A fala da médica dá forma pública a uma matemática política que já vinha sendo desenhada nos bastidores. Nacionalmente, Gilberto Kassab bancou Caiado como nome do PSD para a disputa presidencial, mas também admitiu que o partido terá realidades distintas nos estados, com diretórios regionais apoiando projetos diferentes conforme suas composições locais. Em Mato Grosso, esse desenho já apontava para Lula por causa da presença de Fávaro no governo federal e da aproximação do PSD estadual com a federação formada por PT, PV e PCdoB.
“Eu acredito que quanto mais candidatos tiver é melhor para a democracia. A democracia se faz com mais opções, com mais candidatos, mas aqui em Mato Grosso estamos alinhados ao presidente Lula, alinhados ao governo federal, e estaremos fazendo palanque para o presidente Lula”, declarou.

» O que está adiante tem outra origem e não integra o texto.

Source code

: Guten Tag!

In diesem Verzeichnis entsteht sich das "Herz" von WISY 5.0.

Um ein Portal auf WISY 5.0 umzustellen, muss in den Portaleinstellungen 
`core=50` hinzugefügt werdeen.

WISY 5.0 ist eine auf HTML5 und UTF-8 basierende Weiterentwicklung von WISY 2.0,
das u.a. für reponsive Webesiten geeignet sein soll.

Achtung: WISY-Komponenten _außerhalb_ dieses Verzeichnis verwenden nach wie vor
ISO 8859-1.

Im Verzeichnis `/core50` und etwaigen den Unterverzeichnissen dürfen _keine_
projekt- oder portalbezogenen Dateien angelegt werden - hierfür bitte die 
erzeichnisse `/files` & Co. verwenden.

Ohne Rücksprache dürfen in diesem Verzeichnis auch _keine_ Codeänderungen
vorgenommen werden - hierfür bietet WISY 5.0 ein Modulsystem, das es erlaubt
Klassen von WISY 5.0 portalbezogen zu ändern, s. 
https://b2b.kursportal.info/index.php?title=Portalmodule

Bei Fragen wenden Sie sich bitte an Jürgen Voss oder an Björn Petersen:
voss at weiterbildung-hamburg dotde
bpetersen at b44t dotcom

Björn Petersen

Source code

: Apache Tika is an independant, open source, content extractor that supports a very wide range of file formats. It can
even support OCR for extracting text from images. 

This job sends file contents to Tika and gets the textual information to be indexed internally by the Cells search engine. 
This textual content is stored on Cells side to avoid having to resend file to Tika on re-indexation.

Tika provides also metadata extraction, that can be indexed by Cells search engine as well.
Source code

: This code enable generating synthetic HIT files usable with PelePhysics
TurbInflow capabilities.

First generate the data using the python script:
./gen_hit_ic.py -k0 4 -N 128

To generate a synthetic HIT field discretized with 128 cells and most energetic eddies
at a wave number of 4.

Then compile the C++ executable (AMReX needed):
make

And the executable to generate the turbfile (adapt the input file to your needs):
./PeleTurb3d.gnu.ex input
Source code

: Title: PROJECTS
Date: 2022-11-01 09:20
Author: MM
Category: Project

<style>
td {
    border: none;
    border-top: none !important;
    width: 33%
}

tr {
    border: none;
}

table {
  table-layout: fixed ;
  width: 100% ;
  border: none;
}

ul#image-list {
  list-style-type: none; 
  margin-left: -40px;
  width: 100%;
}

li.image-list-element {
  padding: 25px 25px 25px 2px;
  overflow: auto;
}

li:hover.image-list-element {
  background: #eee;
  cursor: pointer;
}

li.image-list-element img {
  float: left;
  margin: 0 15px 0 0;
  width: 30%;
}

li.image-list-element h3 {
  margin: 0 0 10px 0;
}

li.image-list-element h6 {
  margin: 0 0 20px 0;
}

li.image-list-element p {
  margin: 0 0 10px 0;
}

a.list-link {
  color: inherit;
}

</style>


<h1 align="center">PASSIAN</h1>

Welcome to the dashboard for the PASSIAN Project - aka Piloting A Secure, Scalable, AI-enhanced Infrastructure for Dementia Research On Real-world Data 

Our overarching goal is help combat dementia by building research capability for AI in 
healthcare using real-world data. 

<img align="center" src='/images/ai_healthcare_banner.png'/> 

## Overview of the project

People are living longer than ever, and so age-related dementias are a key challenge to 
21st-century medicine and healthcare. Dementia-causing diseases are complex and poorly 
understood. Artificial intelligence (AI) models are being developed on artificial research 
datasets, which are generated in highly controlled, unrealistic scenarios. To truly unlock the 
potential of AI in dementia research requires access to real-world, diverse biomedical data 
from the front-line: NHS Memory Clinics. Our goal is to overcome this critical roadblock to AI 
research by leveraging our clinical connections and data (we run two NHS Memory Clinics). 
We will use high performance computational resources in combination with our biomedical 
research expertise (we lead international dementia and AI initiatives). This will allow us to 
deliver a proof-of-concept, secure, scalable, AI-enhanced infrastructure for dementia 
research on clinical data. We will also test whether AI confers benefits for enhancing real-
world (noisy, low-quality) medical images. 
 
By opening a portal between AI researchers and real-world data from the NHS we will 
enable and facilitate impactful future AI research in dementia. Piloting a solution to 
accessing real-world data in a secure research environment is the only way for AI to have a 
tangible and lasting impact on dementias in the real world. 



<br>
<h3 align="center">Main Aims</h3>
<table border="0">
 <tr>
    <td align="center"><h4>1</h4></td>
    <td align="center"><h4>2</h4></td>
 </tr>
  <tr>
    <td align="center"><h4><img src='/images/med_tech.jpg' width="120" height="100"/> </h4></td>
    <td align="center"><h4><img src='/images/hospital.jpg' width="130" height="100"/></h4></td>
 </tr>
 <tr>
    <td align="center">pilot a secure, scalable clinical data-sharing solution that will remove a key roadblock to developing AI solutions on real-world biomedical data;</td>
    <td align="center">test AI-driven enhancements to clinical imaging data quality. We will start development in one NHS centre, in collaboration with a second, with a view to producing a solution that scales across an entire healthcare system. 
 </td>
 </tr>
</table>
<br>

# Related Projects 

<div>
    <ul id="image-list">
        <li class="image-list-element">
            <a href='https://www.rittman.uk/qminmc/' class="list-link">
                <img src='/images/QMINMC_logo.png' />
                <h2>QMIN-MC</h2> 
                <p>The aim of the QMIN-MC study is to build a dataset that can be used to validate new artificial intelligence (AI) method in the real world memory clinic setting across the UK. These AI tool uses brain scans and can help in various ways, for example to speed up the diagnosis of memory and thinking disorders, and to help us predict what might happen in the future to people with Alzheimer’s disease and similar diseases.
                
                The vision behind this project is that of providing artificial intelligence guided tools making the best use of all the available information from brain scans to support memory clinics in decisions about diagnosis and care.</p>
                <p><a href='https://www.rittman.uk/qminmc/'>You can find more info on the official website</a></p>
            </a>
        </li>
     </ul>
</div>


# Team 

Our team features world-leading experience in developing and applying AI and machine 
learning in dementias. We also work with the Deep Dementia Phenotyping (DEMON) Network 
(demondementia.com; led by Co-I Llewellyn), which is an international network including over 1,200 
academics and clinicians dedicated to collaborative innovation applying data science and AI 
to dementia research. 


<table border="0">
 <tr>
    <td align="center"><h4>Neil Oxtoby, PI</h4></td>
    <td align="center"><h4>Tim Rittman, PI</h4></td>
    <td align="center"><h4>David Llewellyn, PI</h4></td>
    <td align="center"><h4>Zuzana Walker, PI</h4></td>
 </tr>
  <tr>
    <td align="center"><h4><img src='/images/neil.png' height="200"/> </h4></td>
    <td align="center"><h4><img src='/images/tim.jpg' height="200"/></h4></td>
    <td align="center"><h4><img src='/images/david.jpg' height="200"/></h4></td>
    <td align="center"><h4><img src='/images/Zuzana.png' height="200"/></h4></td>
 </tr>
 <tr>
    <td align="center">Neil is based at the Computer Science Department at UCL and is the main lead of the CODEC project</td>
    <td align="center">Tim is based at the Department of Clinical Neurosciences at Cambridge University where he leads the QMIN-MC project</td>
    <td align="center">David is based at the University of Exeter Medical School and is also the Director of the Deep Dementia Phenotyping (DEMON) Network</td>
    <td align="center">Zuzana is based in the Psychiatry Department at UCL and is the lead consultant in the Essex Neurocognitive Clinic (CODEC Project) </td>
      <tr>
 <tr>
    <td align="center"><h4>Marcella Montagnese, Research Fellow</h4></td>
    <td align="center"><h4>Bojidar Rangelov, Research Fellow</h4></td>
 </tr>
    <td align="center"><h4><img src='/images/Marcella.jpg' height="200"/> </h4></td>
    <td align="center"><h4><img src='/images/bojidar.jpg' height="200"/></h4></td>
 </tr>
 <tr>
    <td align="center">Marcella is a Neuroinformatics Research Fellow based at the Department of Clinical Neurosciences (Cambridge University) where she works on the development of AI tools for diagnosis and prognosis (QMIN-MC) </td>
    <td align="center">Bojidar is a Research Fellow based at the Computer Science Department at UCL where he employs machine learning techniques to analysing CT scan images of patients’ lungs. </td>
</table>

Natasha explicou que o presidente nacional da legenda deu autonomia para os estados efetivarem as alianças dentro do campo político que seja conveniente.
O posicionamento também conversa com um processo que já estava em curso dentro do campo progressista em Mato Grosso. Em fevereiro, a federação Brasil da Esperança já havia apresentado Natasha como pré-candidata ao governo com apoio do bloco lulista, e nos últimos dias a presidente estadual do PT, Rosa Neide, vinha cobrando publicamente que ela “vestisse a camisa” de Lula de forma mais explícita.
Outro elemento que reforça essa leitura é a situação de Carlos Fávaro. O senador foi exonerado do Ministério da Agricultura no fim de março para retomar o mandato e disputar a reeleição ao Senado, mantendo-se como principal fiador do palanque lulista dentro do PSD mato-grossense. Antes mesmo da oficialização de Caiado, Fávaro já declarava que permaneceria ao lado de Lula independentemente da decisão nacional do partido.